A large proportion of these end up idiopathic.
So, I suppose that in the absence of any systemic signs/symptoms to suggest neurologic disease or myopathy, or a history suggestive of any of these, than observation is in order.
Now, we do need to consider the underlying emphysema. He should have PFT's (including MIPS and MEPS) to assess for significant restriction or obstruction. Phrenic nerve conduction studies are apparently not incredibly helpful.
If he is asymptomatic, than typically no treatment is required. But depending on the severity of his underlying lung disease he could develop hypercapnea or significant dyspnea (especially when laying down...). In that case, nocturnal NIPPV may be helpful.

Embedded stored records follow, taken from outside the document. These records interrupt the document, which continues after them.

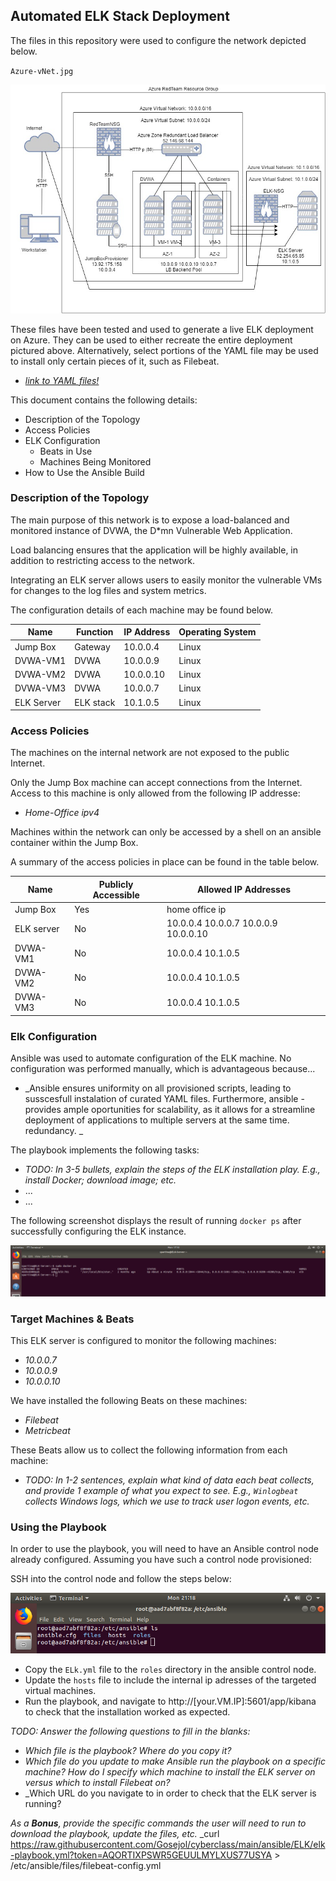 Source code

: ## Automated ELK Stack Deployment

The files in this repository were used to configure the network depicted below.

`Azure-vNet.jpg` 

![](diagrams/Azure-vNet.jpg)

These files have been tested and used to generate a live ELK deployment on Azure. They can be used to either recreate the entire deployment pictured above. Alternatively, select portions of the YAML file may be used to install only certain pieces of it, such as Filebeat.

  - _[link to YAML files!](ansible)_

This document contains the following details:
- Description of the Topology
- Access Policies
- ELK Configuration
  - Beats in Use
  - Machines Being Monitored
- How to Use the Ansible Build


### Description of the Topology

The main purpose of this network is to expose a load-balanced and monitored instance of DVWA, the D*mn Vulnerable Web Application.

Load balancing ensures that the application will be highly available, in addition to restricting access to the network.

Integrating an ELK server allows users to easily monitor the vulnerable VMs for changes to the log files and system metrics.

The configuration details of each machine may be found below.

| Name     | Function | IP Address | Operating System |
|----------|----------|------------|------------------|
| Jump Box | Gateway  | 10.0.0.4   | Linux            |
| DVWA-VM1 | DVWA     | 10.0.0.9   | Linux            |
| DVWA-VM2 | DVWA     | 10.0.0.10  | Linux            |
| DVWA-VM3 | DVWA     | 10.0.0.7   | Linux            |
| ELK Server | ELK stack | 10.1.0.5  | Linux            | 

### Access Policies

The machines on the internal network are not exposed to the public Internet. 

Only the Jump Box machine can accept connections from the Internet. Access to this machine is only allowed from the following IP addresse:
- _Home-Office ipv4_

Machines within the network can only be accessed by a shell on an ansible container within the Jump Box.

A summary of the access policies in place can be found in the table below.

| Name     | Publicly Accessible | Allowed IP Addresses |
|----------|---------------------|----------------------|
| Jump Box | Yes                 | home office ip    |  
| ELK server| No                |10.0.0.4 10.0.0.7 10.0.0.9 10.0.0.10 |
| DVWA-VM1 |  No                 | 10.0.0.4  10.1.0.5                   |
| DVWA-VM2 |  No                 | 10.0.0.4  10.1.0.5                   |
|DVWA-VM3  |  No                 | 10.0.0.4  10.1.0.5                   |  
### Elk Configuration

Ansible was used to automate configuration of the ELK machine. No configuration was performed manually, which is advantageous because...
- _Ansible ensures uniformity on all provisioned scripts, leading to susscesfull instalation of curated YAML files. Furthermore, ansible 
-provides ample oportunities for scalability, as it allows for a streamline deployment of applications to multiple servers at the same time.
redundancy.  _

The playbook implements the following tasks:
- _TODO: In 3-5 bullets, explain the steps of the ELK installation play. E.g., install Docker; download image; etc._
- ...
- ...

The following screenshot displays the result of running `docker ps` after successfully configuring the ELK instance.

![](ansible/Images/DockerPS.png)

### Target Machines & Beats
This ELK server is configured to monitor the following machines:
- _10.0.0.7_
- _10.0.0.9_
- _10.0.0.10_

We have installed the following Beats on these machines:
- _Filebeat_
- _Metricbeat_

These Beats allow us to collect the following information from each machine:
- _TODO: In 1-2 sentences, explain what kind of data each beat collects, and provide 1 example of what you expect to see. E.g., `Winlogbeat` collects Windows logs, which we use to track user logon events, etc._

### Using the Playbook
In order to use the playbook, you will need to have an Ansible control node already configured. Assuming you have such a control node provisioned: 

SSH into the control node and follow the steps below:

![](ansible/Images/ansiblenode.png)
- Copy the `ELk.yml` file to the `roles` directory in the ansible control node.
- Update the `hosts` file to include the internal ip adresses of the targeted virtual machines.
- Run the playbook, and navigate to http://[your.VM.IP]:5601/app/kibana to check that the installation worked as expected.

_TODO: Answer the following questions to fill in the blanks:_
- _Which file is the playbook? Where do you copy it?_
- _Which file do you update to make Ansible run the playbook on a specific machine? How do I specify which machine to install the ELK server on versus which to install Filebeat on?_
- _Which URL do you navigate to in order to check that the ELK server is running?

_As a **Bonus**, provide the specific commands the user will need to run to download the playbook, update the files, etc._
_curl https://raw.githubusercontent.com/Gosejol/cyberclass/main/ansible/ELK/elk-playbook.yml?token=AQORTIXPSWR5GEUULMYLXUS77USYA > /etc/ansible/files/filebeat-config.yml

Jeff H has provided a great discussion. I seem to get a lot of these patients in practice as well: older men with COPD with mixed restriction who have a non-functioning diaphragm. Many of the idiopathic cases are postulated to be viral (like a lot of idiopathic problems) with Parsonage-Turner syndrome being a more acute form.
Usually healthy patients with unilateral diaphragmatic paralysis are not supposed to be very symptomatic but I seldom see any healthy people...
It is very hard to get some insurances to pay for NIPPV in this cases, they will pay for BiPAP for BILATERAL but not unilateral paralysis...
An ABG and a sleep study may identify ways to get him NIPPV/BiPAP if he is very symptomatic.